Generally, states have the power to regulate the relationship between unions and public employees. Thus, states can enact laws requiring non-members to pay union fees because collective bargaining benefits both union members and non-members alike. The Washington state law at issue in Davenport prohibited unions from using non-member agency fees for election-related activities unless the non-member "affirmatively authorize[s]" it. The state of Washington and a group of non-union public school teachers sued the Washington Educational Association, a public school employees union, claiming that the union failed to obtain affirmative authorization prior to using the non-members' fees for election-related purposes. The union defended its actions on the grounds that the law violated its First Amendment right of political expression. The Supreme Court only addressed the validity of the law, not the union's compliance with it.
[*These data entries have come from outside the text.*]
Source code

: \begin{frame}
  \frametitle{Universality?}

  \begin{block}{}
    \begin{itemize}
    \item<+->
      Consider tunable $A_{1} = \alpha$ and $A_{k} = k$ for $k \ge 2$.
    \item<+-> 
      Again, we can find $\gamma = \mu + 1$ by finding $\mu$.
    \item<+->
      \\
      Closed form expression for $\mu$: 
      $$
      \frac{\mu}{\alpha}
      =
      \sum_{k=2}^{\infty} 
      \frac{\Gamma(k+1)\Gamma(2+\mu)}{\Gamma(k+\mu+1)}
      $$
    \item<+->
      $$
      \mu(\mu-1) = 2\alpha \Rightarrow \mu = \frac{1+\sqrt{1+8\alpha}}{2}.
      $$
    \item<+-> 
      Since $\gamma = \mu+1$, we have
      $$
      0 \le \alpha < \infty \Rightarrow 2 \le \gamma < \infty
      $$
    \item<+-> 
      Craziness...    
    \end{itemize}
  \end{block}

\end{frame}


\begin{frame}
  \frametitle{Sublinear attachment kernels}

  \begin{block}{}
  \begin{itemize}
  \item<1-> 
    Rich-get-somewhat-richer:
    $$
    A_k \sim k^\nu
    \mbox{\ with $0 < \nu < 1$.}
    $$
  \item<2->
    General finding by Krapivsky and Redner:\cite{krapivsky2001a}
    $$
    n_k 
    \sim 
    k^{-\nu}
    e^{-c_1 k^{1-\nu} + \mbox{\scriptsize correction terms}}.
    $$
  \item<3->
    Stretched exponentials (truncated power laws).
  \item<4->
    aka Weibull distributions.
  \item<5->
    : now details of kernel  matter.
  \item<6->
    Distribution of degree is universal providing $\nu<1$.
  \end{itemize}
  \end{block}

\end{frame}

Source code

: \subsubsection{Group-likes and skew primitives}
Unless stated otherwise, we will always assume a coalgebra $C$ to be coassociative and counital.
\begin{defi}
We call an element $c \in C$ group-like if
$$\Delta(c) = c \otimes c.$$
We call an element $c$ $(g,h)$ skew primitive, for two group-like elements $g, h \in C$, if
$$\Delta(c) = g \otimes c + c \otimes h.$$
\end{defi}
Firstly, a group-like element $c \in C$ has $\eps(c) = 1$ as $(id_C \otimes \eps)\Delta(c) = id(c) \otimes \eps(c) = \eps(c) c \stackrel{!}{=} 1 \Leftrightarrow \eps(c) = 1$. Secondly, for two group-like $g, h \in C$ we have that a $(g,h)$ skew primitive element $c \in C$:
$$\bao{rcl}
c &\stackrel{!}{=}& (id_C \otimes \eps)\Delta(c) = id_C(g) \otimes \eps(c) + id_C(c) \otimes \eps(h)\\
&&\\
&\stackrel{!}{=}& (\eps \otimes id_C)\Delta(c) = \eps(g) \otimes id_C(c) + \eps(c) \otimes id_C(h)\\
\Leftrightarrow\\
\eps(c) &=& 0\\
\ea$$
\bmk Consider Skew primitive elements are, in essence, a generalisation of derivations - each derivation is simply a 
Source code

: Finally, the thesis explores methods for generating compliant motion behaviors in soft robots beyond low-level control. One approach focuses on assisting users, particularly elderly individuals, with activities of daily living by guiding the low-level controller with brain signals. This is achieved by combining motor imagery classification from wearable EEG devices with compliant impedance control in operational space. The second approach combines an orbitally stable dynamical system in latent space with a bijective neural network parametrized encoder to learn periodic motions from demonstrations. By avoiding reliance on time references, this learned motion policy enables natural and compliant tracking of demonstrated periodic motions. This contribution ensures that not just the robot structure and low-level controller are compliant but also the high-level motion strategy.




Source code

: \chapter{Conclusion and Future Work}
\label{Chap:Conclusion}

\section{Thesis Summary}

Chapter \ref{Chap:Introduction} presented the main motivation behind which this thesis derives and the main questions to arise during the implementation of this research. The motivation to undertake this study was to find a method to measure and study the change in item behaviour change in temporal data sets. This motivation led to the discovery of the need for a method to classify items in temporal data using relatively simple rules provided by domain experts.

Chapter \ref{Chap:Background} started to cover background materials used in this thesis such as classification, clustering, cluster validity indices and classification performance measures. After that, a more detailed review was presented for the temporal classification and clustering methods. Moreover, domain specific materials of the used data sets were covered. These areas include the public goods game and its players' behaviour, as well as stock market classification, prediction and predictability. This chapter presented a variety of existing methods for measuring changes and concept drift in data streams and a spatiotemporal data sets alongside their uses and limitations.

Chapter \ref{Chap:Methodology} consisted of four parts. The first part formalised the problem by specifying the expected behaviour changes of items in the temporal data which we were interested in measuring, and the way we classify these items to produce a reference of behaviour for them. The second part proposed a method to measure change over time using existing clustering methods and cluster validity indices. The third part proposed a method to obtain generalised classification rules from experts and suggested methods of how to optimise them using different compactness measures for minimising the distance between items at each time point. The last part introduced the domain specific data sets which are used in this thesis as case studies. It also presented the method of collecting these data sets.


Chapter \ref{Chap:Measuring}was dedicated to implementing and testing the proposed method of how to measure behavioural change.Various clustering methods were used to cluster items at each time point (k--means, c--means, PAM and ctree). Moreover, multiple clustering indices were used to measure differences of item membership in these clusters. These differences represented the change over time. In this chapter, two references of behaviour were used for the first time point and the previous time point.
The state of Washington and the teachers appealed to the United States Supreme Court after the Supreme Court of Washington held that the law was unconstitutional. The opinion, authored by Justice Scalia, first pointed out that the state could limit the union's ability to collect fees from non-members to those used exclusively for collective bargaining or it could even prohibit the union from collecting fees from non-members altogether. Thus, the state's affirmative authorization requirement was "simply a condition on the union's exercise of this extraordinary power [whereby the government allows a private group to tax government employees]."
The Court's analysis then addressed two separate issues. First, the Court assessed the Supreme Court of Washington's interpretation of Supreme Court precedent. The Court faulted the Supreme Court of Washington, which had struck down the law as violating the First Amendment, with misinterpreting prior Supreme Court cases. While prior cases had focused on the validity of opt-out provisions, these cases set a floor, not a ceiling, and thus did not prohibit opt-in provisions. Since unions have no constitutional right to non-member fees, the state court had improperly "balanced the constitutional rights of unions and non-members."
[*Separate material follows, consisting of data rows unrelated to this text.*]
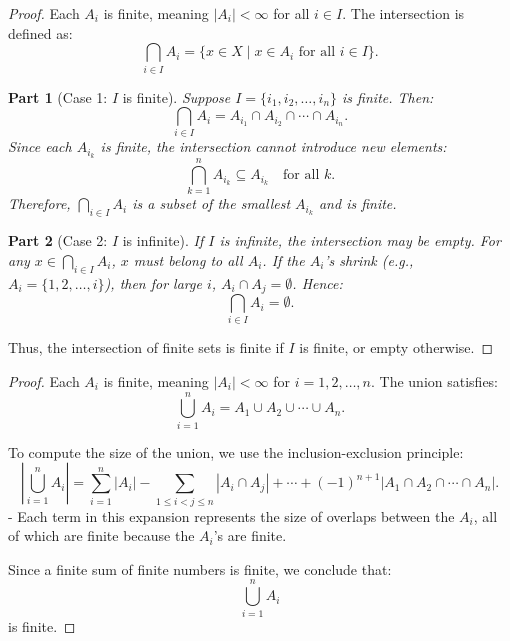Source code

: \documentclass[11pt,openany]{article}
\begin{document}
\newpage
{}
\newtheorem{proofpart}{Part}
\begin{proof}
	Each \( A_i \) is finite, meaning \( |A_i| < \infty \) for all \( i \in I \). The intersection is defined as:
	\[
	\bigcap_{i \in I} A_i = \{x \in X \mid x \in A_i \text{ for all } i \in I\}.
	\]
	
	\begin{proofpart}[Case 1: \( I \) is finite]
		Suppose \( I = \{i_1, i_2, \dots, i_n\} \) is finite. Then:
		\[
		\bigcap_{i \in I} A_i = A_{i_1} \cap A_{i_2} \cap \cdots \cap A_{i_n}.
		\]
		Since each \( A_{i_k} \) is finite, the intersection cannot introduce new elements:
		\[
		\bigcap_{k=1}^n A_{i_k} \subseteq A_{i_k} \quad \text{for all } k.
		\]
		Therefore, \( \bigcap_{i \in I} A_i \) is a subset of the smallest \( A_{i_k} \) and is finite.
		
	\end{proofpart}
	
	\begin{proofpart}[Case 2: \( I \) is infinite]
		If \( I \) is infinite, the intersection may be empty. For any \( x \in \bigcap_{i \in I} A_i \), \( x \) must belong to all \( A_i \). If the \( A_i \)'s shrink (e.g., \( A_i = \{1, 2, \dots, i\} \)), then for large \( i \), \( A_i \cap A_j = \emptyset \). Hence:
		\[
		\bigcap_{i \in I} A_i = \emptyset.
		\]
	\end{proofpart}
	
	Thus, the intersection of finite sets is finite if \( I \) is finite, or empty otherwise.
\end{proof}

\begin{proof}
	Each \( A_i \) is finite, meaning \( |A_i| < \infty \) for \( i = 1, 2, \dots, n \). The union satisfies:
	\[
	\bigcup_{i=1}^n A_i = A_1 \cup A_2 \cup \cdots \cup A_n.
	\]
	
	To compute the size of the union, we use the inclusion-exclusion principle:
	\[
	\left| \bigcup_{i=1}^n A_i \right| = \sum_{i=1}^n |A_i| - \sum_{1 \leq i < j \leq n} |A_i \cap A_j| + \cdots + (-1)^{n+1} |A_1 \cap A_2 \cap \cdots \cap A_n|.
	\]
	- Each term in this expansion represents the size of overlaps between the \( A_i \), all of which are finite because the \( A_i \)'s are finite.
	
	Since a finite sum of finite numbers is finite, we conclude that:
	\[
	\bigcup_{i=1}^n A_i
	\]
	is finite.
\end{proof}
\end{document}
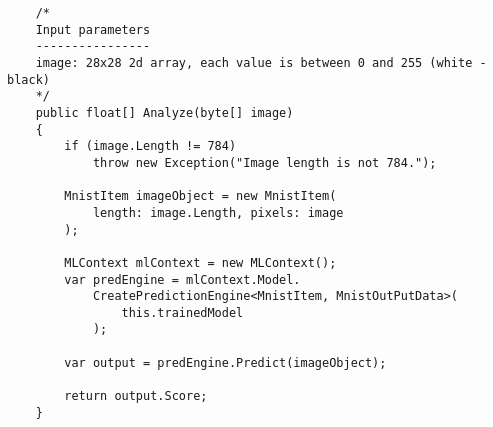 \begin{verbatim}
    /*
    Input parameters
    ----------------
    image: 28x28 2d array, each value is between 0 and 255 (white - black)
    */
    public float[] Analyze(byte[] image)
    {
        if (image.Length != 784)
            throw new Exception("Image length is not 784.");

        MnistItem imageObject = new MnistItem(
            length: image.Length, pixels: image
        );

        MLContext mlContext = new MLContext();
        var predEngine = mlContext.Model.
            CreatePredictionEngine<MnistItem, MnistOutPutData>(
                this.trainedModel
            );

        var output = predEngine.Predict(imageObject);

        return output.Score;
    }
\end{verbatim}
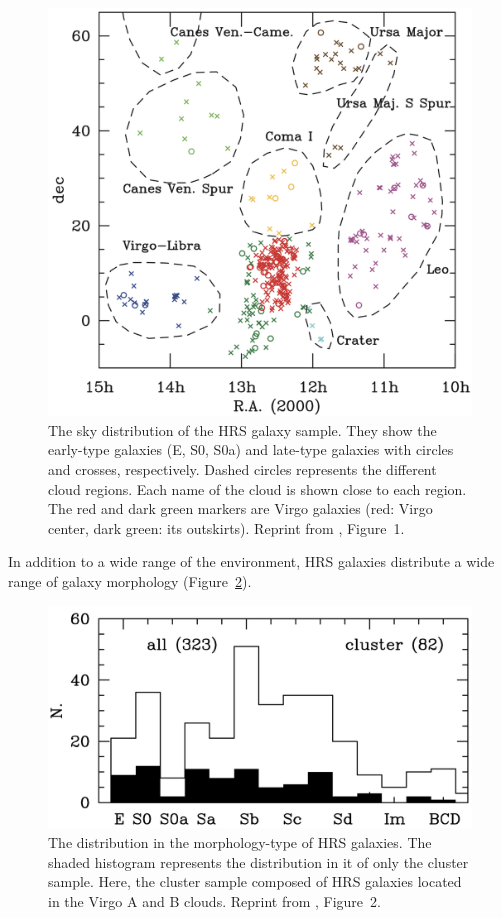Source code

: \begin{figure}[htbp]
	\centering
	\includegraphics[width=.7\linewidth]{Chapter_3/Figures/Boselli2010_Figure1.png}
    \caption[The sky distribution of galaxies in HRS catalog]{\label{fig:Boselli2010_figure1}
        The sky distribution of the HRS galaxy sample.
        They show the early-type galaxies (E, S0, S0a) and late-type galaxies with circles and crosses, respectively.
        Dashed circles represents the different cloud regions. Each name of the cloud is shown close to each region.
        The red and dark green markers are Virgo galaxies (red: Virgo center, dark green: its outskirts).
        Reprint from \citealt{Boselli2010}, Figure~1.
    }
\end{figure}

In addition to a wide range of the environment, HRS galaxies distribute a wide range of galaxy morphology (Figure~\ref{fig:Boselli2010_figure2}).

\begin{figure}[htbp]
	\centering
	\includegraphics[width=.8\linewidth]{Chapter_3/Figures/Boselli2010_Figure2.png}
    \caption[The morphology distribution of HRS samples]{\label{fig:Boselli2010_figure2}
        The distribution in the morphology-type of HRS galaxies.
        The shaded histogram represents the distribution in it of only the cluster sample.
        Here, the cluster sample composed of HRS galaxies located in the Virgo A and B clouds.
        Reprint from \citealt{Boselli2010}, Figure~2.
    }
\end{figure}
Next, the Court turned to the union's First Amendment arguments. The Court held that the law did not violate the union's right to political advocacy under campaign finance law because, while the fees were lawfully in the union's possession, the law did not restrict the union's use of its own money, but its use of "other people's money."
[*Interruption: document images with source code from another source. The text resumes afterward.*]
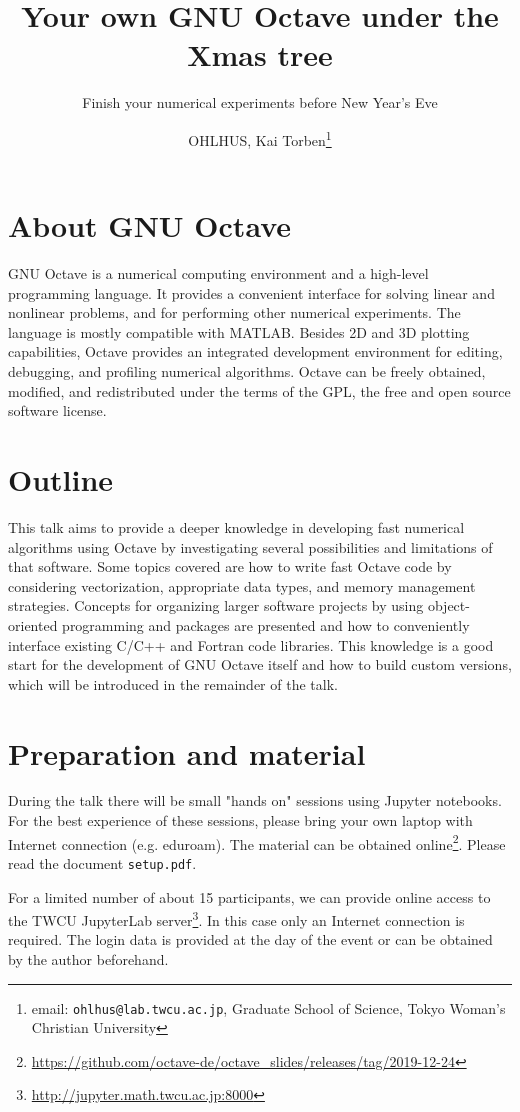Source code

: \documentclass{scrartcl}
\title{Your own GNU Octave under the Xmas tree}
\subtitle{Finish your numerical experiments before New Year's Eve}
\author{OHLHUS, Kai Torben\footnote{email: \texttt{ohlhus@lab.twcu.ac.jp},
Graduate School of Science,
Tokyo Woman's Christian University}}
\begin{document}
\maketitle

\section*{About GNU Octave}

GNU Octave is a numerical computing environment
and a high-level programming language.
It provides a convenient interface for solving linear and nonlinear problems,
and for performing other numerical experiments.
The language is mostly compatible with MATLAB.
Besides 2D and 3D plotting capabilities,
Octave provides an integrated development environment for editing,
debugging, and profiling numerical algorithms.
Octave can be freely obtained, modified, and redistributed
under the terms of the GPL, the free and open source software license.

\section*{Outline}

This talk aims to provide a deeper knowledge in developing
fast numerical algorithms using Octave by investigating several possibilities
and limitations of that software.
Some topics covered are how to write fast Octave code by considering
vectorization, appropriate data types, and memory management strategies.
Concepts for organizing larger software projects
by using object-oriented programming and packages are presented
and how to conveniently interface existing C/C++ and Fortran code libraries.
This knowledge is a good start for the development of GNU Octave itself
and how to build custom versions,
which will be introduced in the remainder of the talk.

\section*{Preparation and material}

During the talk there will be small "hands on" sessions using Jupyter notebooks.
For the best experience of these sessions,
please bring your own laptop with Internet connection (e.g. eduroam).
The material can be obtained online\footnote{\url{https://github.com/octave-de/octave_slides/releases/tag/2019-12-24}}.
Please read the document \texttt{setup.pdf}.

For a limited number of about 15 participants,
we can provide online access to the TWCU JupyterLab server\footnote{\url{http://jupyter.math.twcu.ac.jp:8000}}.
In this case only an Internet connection is required.
The login data is provided at the day of the event
or can be obtained by the author beforehand.
\end{document}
The Court also rejected the union's argument that the law was an unconstitutional content-based restriction of speech. Acknowledging that the regulation was indeed content-based since it regulated only election-related expenditures, the Court nevertheless upheld the law. According to the Court, the government may discriminate on the basis of content when it is regulating speech that it could completely proscribe. The Court also noted that "no suppression of ideas is afoot, since the union remains as free as any other entity to participate in the electoral process with all available funds other than the state coerced agency fees lacking affirmative permission."
The Court's holding could limit the pool from which unions draw to finance political expenditures. While the ruling does not make it illegal for unions to generally collect fees from non-members or even for unions to collect fees from non-members and use them for election-related activities, it does permit states to limit unions' use of non-member funds for election-related activities.
In light of this opinion, more states may consider similar opt-in policies for non-members. The Washington law was the only law in the country which placed the burden on the public employee union to obtain consent before using non-member fees for election related-purposes. (Prior to the Supreme Court's decision, Washington amended the law by limiting its application.) Laws in other states only require the union to allow non-members to opt-out, placing the burden on the non-member. States may now move to enact more restrictive policies.
The Court explicitly limited its holding to public employee unions, declining to address the validity of a law requiring affirmative authorization as applied to private-sector unions.